=== Instructions for the task ===
Reproduce each record exactly, leaving out no line.

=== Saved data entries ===
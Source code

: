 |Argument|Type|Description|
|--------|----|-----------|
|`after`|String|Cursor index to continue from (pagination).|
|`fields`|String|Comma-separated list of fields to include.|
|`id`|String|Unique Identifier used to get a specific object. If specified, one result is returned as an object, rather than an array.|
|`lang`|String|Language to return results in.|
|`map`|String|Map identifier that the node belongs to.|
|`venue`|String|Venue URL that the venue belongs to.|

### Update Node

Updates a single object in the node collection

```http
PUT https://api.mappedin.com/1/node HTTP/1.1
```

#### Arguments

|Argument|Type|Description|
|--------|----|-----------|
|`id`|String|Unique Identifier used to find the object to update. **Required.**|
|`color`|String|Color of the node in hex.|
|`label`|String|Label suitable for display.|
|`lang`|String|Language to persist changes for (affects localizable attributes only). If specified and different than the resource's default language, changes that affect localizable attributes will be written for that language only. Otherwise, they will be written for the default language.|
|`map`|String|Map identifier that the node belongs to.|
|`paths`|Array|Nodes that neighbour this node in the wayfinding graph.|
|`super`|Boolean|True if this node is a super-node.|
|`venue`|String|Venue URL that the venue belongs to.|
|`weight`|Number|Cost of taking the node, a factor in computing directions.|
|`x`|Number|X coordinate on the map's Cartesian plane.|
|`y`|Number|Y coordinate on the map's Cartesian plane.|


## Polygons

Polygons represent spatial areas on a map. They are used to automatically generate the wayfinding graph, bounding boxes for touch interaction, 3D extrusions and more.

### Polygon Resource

=== Answer to the exercise ===
Source code

: |Argument|Type|Description|
|--------|----|-----------|
|`after`|String|Cursor index to continue from (pagination).|
|`fields`|String|Comma-separated list of fields to include.|
|`id`|String|Unique Identifier used to get a specific object. If specified, one result is returned as an object, rather than an array.|
|`lang`|String|Language to return results in.|
|`map`|String|Map identifier that the node belongs to.|
|`venue`|String|Venue URL that the venue belongs to.|

### Update Node

Updates a single object in the node collection

```http
PUT https://api.mappedin.com/1/node HTTP/1.1
```

#### Arguments

|Argument|Type|Description|
|--------|----|-----------|
|`id`|String|Unique Identifier used to find the object to update. **Required.**|
|`color`|String|Color of the node in hex.|
|`label`|String|Label suitable for display.|
|`lang`|String|Language to persist changes for (affects localizable attributes only). If specified and different than the resource's default language, changes that affect localizable attributes will be written for that language only. Otherwise, they will be written for the default language.|
|`map`|String|Map identifier that the node belongs to.|
|`paths`|Array|Nodes that neighbour this node in the wayfinding graph.|
|`super`|Boolean|True if this node is a super-node.|
|`venue`|String|Venue URL that the venue belongs to.|
|`weight`|Number|Cost of taking the node, a factor in computing directions.|
|`x`|Number|X coordinate on the map's Cartesian plane.|
|`y`|Number|Y coordinate on the map's Cartesian plane.|


## Polygons

Polygons represent spatial areas on a map. They are used to automatically generate the wayfinding graph, bounding boxes for touch interaction, 3D extrusions and more.

### Polygon Resource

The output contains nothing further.